BMC Cancer. 2025 Jan 27;25(1):155. doi: 10.1186/s12885-025-13547-9.
The detection of renal cell carcinoma (RCC) tumors in the earlier stages is of great importance for more effective treatment. Encouraged by the key role of imaging in the management of RCC, we conducted a systematic review and meta-analysis of the studies that made use of artificial intelligence (AI) for the detection of RCC to quantitatively determine the performance of AI for distinguishing related renal lesions.
PubMed, Scopus, CENTRAL, and Embase electronic databases were systematically searched in November 2024 to identify studies that applied AI for the detection or classification of RCC. We conducted a meta-analysis to evaluate the diagnostic performance of utilized algorithms.
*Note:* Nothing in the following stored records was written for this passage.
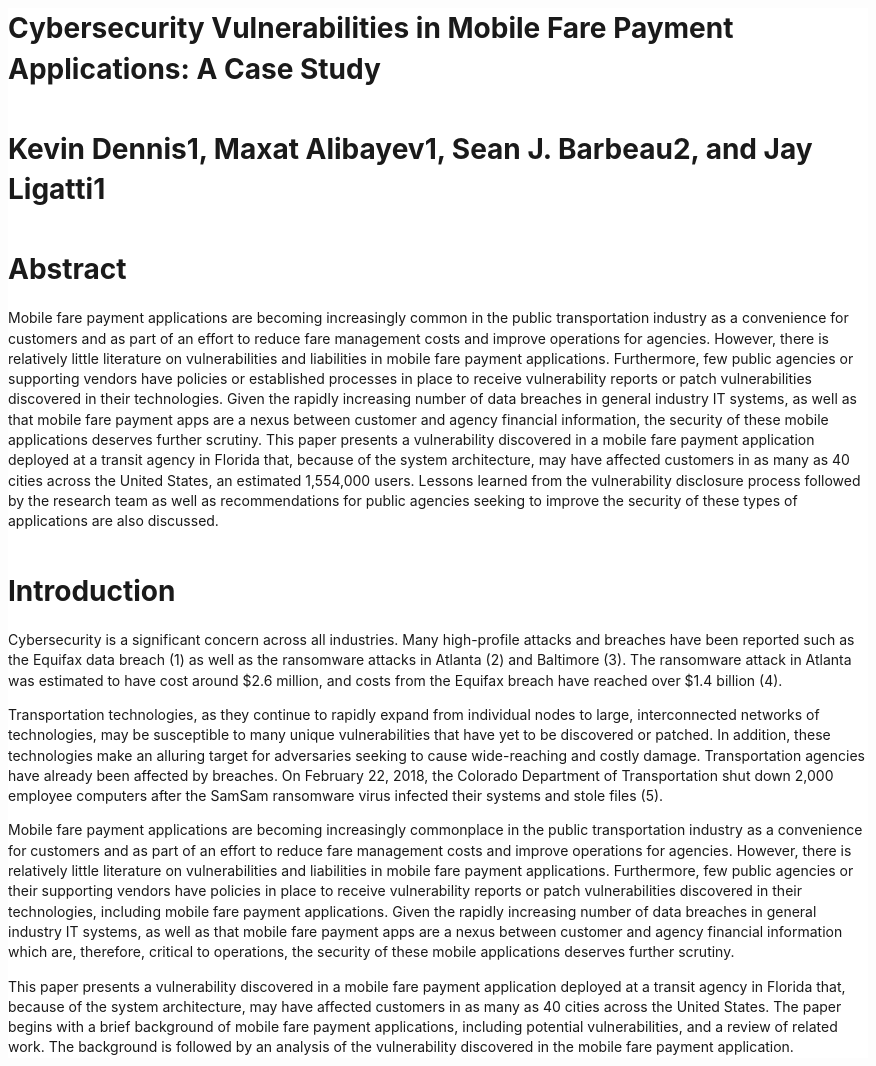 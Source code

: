 

# Cybersecurity Vulnerabilities in Mobile Fare Payment Applications: A Case Study

# Kevin Dennis1, Maxat Alibayev1, Sean J. Barbeau2, and Jay Ligatti1

# Abstract

Mobile fare payment applications are becoming increasingly common in the public transportation industry as a convenience for customers and as part of an effort to reduce fare management costs and improve operations for agencies. However, there is relatively little literature on vulnerabilities and liabilities in mobile fare payment applications. Furthermore, few public agencies or supporting vendors have policies or established processes in place to receive vulnerability reports or patch vulnerabilities discovered in their technologies. Given the rapidly increasing number of data breaches in general industry IT systems, as well as that mobile fare payment apps are a nexus between customer and agency financial information, the security of these mobile applications deserves further scrutiny. This paper presents a vulnerability discovered in a mobile fare payment application deployed at a transit agency in Florida that, because of the system architecture, may have affected customers in as many as 40 cities across the United States, an estimated 1,554,000 users. Lessons learned from the vulnerability disclosure process followed by the research team as well as recommendations for public agencies seeking to improve the security of these types of applications are also discussed.

# Introduction

Cybersecurity is a significant concern across all industries. Many high-profile attacks and breaches have been reported such as the Equifax data breach (1) as well as the ransomware attacks in Atlanta (2) and Baltimore (3). The ransomware attack in Atlanta was estimated to have cost around $2.6 million, and costs from the Equifax breach have reached over $1.4 billion (4).

Transportation technologies, as they continue to rapidly expand from individual nodes to large, interconnected networks of technologies, may be susceptible to many unique vulnerabilities that have yet to be discovered or patched. In addition, these technologies make an alluring target for adversaries seeking to cause wide-reaching and costly damage. Transportation agencies have already been affected by breaches. On February 22, 2018, the Colorado Department of Transportation shut down 2,000 employee computers after the SamSam ransomware virus infected their systems and stole files (5).

Mobile fare payment applications are becoming increasingly commonplace in the public transportation industry as a convenience for customers and as part of an effort to reduce fare management costs and improve operations for agencies. However, there is relatively little literature on vulnerabilities and liabilities in mobile fare payment applications. Furthermore, few public agencies or their supporting vendors have policies in place to receive vulnerability reports or patch vulnerabilities discovered in their technologies, including mobile fare payment applications. Given the rapidly increasing number of data breaches in general industry IT systems, as well as that mobile fare payment apps are a nexus between customer and agency financial information which are, therefore, critical to operations, the security of these mobile applications deserves further scrutiny.

This paper presents a vulnerability discovered in a mobile fare payment application deployed at a transit agency in Florida that, because of the system architecture, may have affected customers in as many as 40 cities across the United States. The paper begins with a brief background of mobile fare payment applications, including potential vulnerabilities, and a review of related work. The background is followed by an analysis of the vulnerability discovered in the mobile fare payment application.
Moreover, meta-regression was conducted over suspected covariates to evaluate potential sources of inter-study heterogeneity. Publication bias and quality assessment were also done for the included studies.
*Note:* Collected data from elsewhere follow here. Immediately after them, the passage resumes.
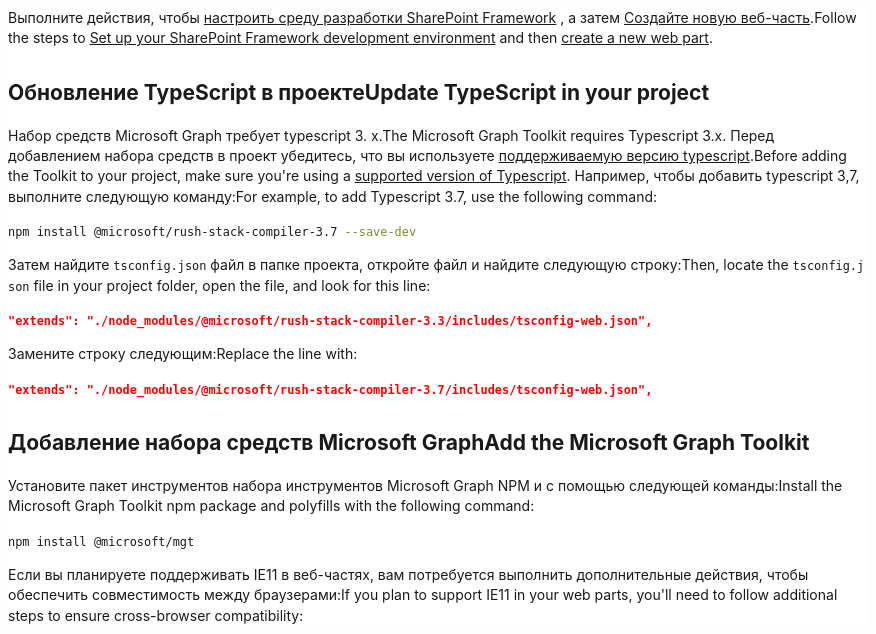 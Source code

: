 <span data-ttu-id="0aed6-115">Выполните действия, чтобы [настроить среду разработки SharePoint Framework](https://docs.microsoft.com/sharepoint/dev/spfx/set-up-your-development-environment) , а затем [Создайте новую веб-часть](https://docs.microsoft.com/sharepoint/dev/spfx/web-parts/get-started/build-a-hello-world-web-part).</span><span class="sxs-lookup"><span data-stu-id="0aed6-115">Follow the steps to [Set up your SharePoint Framework development environment](https://docs.microsoft.com/sharepoint/dev/spfx/set-up-your-development-environment) and then [create a new web part](https://docs.microsoft.com/sharepoint/dev/spfx/web-parts/get-started/build-a-hello-world-web-part).</span></span>

## <a name="update-typescript-in-your-project"></a><span data-ttu-id="0aed6-116">Обновление TypeScript в проекте</span><span class="sxs-lookup"><span data-stu-id="0aed6-116">Update TypeScript in your project</span></span>

<span data-ttu-id="0aed6-117">Набор средств Microsoft Graph требует typescript 3. x.</span><span class="sxs-lookup"><span data-stu-id="0aed6-117">The Microsoft Graph Toolkit requires Typescript 3.x.</span></span> <span data-ttu-id="0aed6-118">Перед добавлением набора средств в проект убедитесь, что вы используете [поддерживаемую версию typescript](https://github.com/SharePoint/sp-dev-docs/wiki/SharePoint-Framework-v1.8-release-notes#support-for-typescript-27-29-and-3x).</span><span class="sxs-lookup"><span data-stu-id="0aed6-118">Before adding the Toolkit to your project, make sure you're using a [supported version of Typescript](https://github.com/SharePoint/sp-dev-docs/wiki/SharePoint-Framework-v1.8-release-notes#support-for-typescript-27-29-and-3x).</span></span> <span data-ttu-id="0aed6-119">Например, чтобы добавить typescript 3,7, выполните следующую команду:</span><span class="sxs-lookup"><span data-stu-id="0aed6-119">For example, to add Typescript 3.7, use the following command:</span></span>

```bash
npm install @microsoft/rush-stack-compiler-3.7 --save-dev
```
<span data-ttu-id="0aed6-120">Затем найдите `tsconfig.json` файл в папке проекта, откройте файл и найдите следующую строку:</span><span class="sxs-lookup"><span data-stu-id="0aed6-120">Then, locate the `tsconfig.json` file in your project folder, open the file, and look for this line:</span></span>

```json
"extends": "./node_modules/@microsoft/rush-stack-compiler-3.3/includes/tsconfig-web.json",
```
<span data-ttu-id="0aed6-121">Замените строку следующим:</span><span class="sxs-lookup"><span data-stu-id="0aed6-121">Replace the line with:</span></span>

```json
"extends": "./node_modules/@microsoft/rush-stack-compiler-3.7/includes/tsconfig-web.json",
```

## <a name="add-the-microsoft-graph-toolkit"></a><span data-ttu-id="0aed6-122">Добавление набора средств Microsoft Graph</span><span class="sxs-lookup"><span data-stu-id="0aed6-122">Add the Microsoft Graph Toolkit</span></span>

<span data-ttu-id="0aed6-123">Установите пакет инструментов набора инструментов Microsoft Graph NPM и с помощью следующей команды:</span><span class="sxs-lookup"><span data-stu-id="0aed6-123">Install the Microsoft Graph Toolkit npm package and polyfills with the following command:</span></span>

```bash
npm install @microsoft/mgt
```
<span data-ttu-id="0aed6-124">Если вы планируете поддерживать IE11 в веб-частях, вам потребуется выполнить дополнительные действия, чтобы обеспечить совместимость между браузерами:</span><span class="sxs-lookup"><span data-stu-id="0aed6-124">If you plan to support IE11 in your web parts, you'll need to follow additional steps to ensure cross-browser compatibility:</span></span>
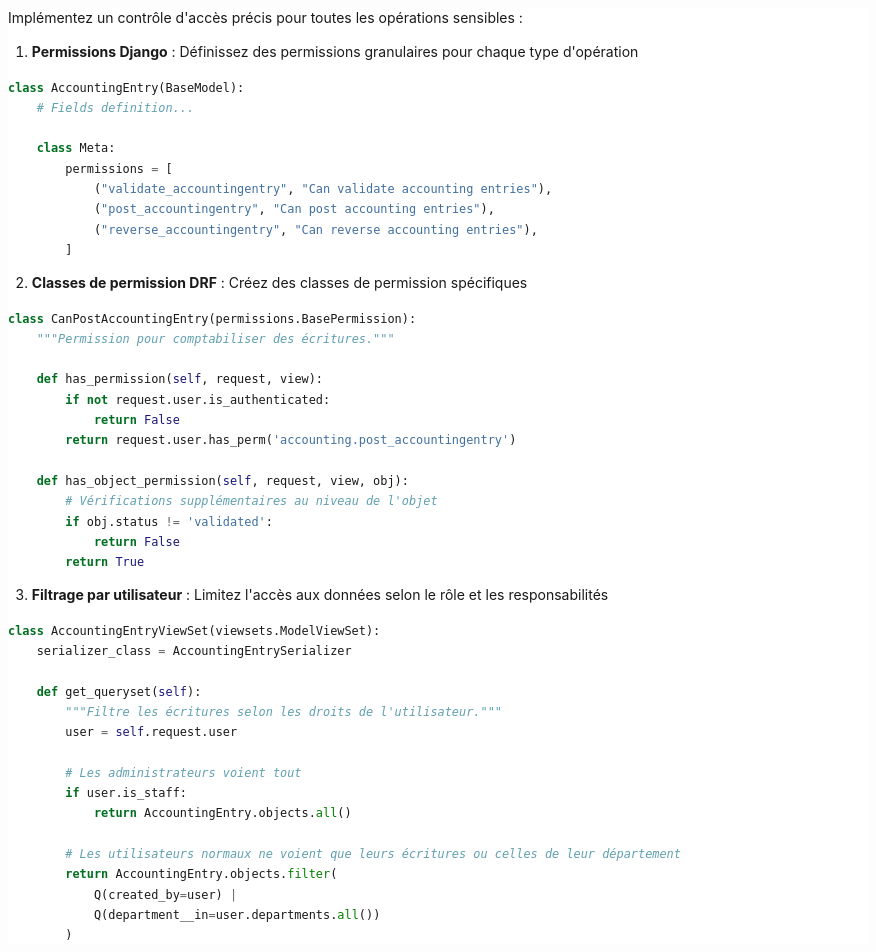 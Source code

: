 Implémentez un contrôle d'accès précis pour toutes les opérations sensibles :

1. **Permissions Django** : Définissez des permissions granulaires pour chaque type d'opération

```python
class AccountingEntry(BaseModel):
    # Fields definition...
    
    class Meta:
        permissions = [
            ("validate_accountingentry", "Can validate accounting entries"),
            ("post_accountingentry", "Can post accounting entries"),
            ("reverse_accountingentry", "Can reverse accounting entries"),
        ]
```

2. **Classes de permission DRF** : Créez des classes de permission spécifiques

```python
class CanPostAccountingEntry(permissions.BasePermission):
    """Permission pour comptabiliser des écritures."""
    
    def has_permission(self, request, view):
        if not request.user.is_authenticated:
            return False
        return request.user.has_perm('accounting.post_accountingentry')
    
    def has_object_permission(self, request, view, obj):
        # Vérifications supplémentaires au niveau de l'objet
        if obj.status != 'validated':
            return False
        return True
```

3. **Filtrage par utilisateur** : Limitez l'accès aux données selon le rôle et les responsabilités

```python
class AccountingEntryViewSet(viewsets.ModelViewSet):
    serializer_class = AccountingEntrySerializer
    
    def get_queryset(self):
        """Filtre les écritures selon les droits de l'utilisateur."""
        user = self.request.user
        
        # Les administrateurs voient tout
        if user.is_staff:
            return AccountingEntry.objects.all()
        
        # Les utilisateurs normaux ne voient que leurs écritures ou celles de leur département
        return AccountingEntry.objects.filter(
            Q(created_by=user) | 
            Q(department__in=user.departments.all())
        )
```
Sixty-four studies were included in this systematic review, of which 31 studies were selected for meta-analysis. The studies assessing algorithms' performance on internal validation showed pooled sensitivity and specificity of 85% (95% confidence interval [CI], 82 to 87) and 76% (95% CI, 70 to 80), respectively. Moreover, externally validated Al algorithms had a pooled sensitivity and specificity of 80% (95% CI, 73 to 84) and 90% (95% CI, 84 to 93), respectively. Studies that performed internal validation for clinician performance had a pooled sensitivity of 79% (95% CI, 72 to 85) and specificity of 60% (95% CI, 49 to 70).
The findings of the present study validate the acceptable performance of AI algorithms when contrasted with medical professionals in the identification and categorization of RCC. Nevertheless, the presence of heterogeneity between studies and the absence of coherence in the results underscore the necessity for the cautious interpretation of these results and additional prospective studies.
早期检测肾细胞癌(RCC)肿瘤对于更有效的治疗至关重要。受影像学在RCC管理中的关键作用的鼓舞,我们对利用人工智能(AI)检测RCC的研究进行了系统评价和荟萃分析,以定量确定AI区分相关肾脏病变的性能。
2024年11月对PubMed、Scopus、CENTRAL和Embase电子数据库进行系统检索,以识别应用AI检测或分类RCC的研究。我们进行了荟萃分析以评估所使用算法的诊断性能。此外,对可疑协变量进行了荟萃回归,以评估研究间异质性的潜在来源。还对纳入的研究进行了发表偏倚和质量评估。
本系统评价纳入了64项研究,其中31项研究被选入荟萃分析。评估算法内部验证性能的研究显示,合并敏感性和特异性分别为85%(95%置信区间[CI],82至87)和76%(95%CI,70至80)。此外,外部验证的AI算法的合并敏感性和特异性分别为80%(95%CI,73至84)和90%(95%CI,84至93)。对临床医生性能进行内部验证的研究的合并敏感性为79%(95%CI,72至85),特异性为60%(95%CI,49至70)。
本研究结果验证了与医学专业人员相比,AI算法在识别和分类RCC方面具有可接受的性能。然而,研究之间存在异质性且结果缺乏一致性,这突出了谨慎解释这些结果和进行更多前瞻性研究的必要性。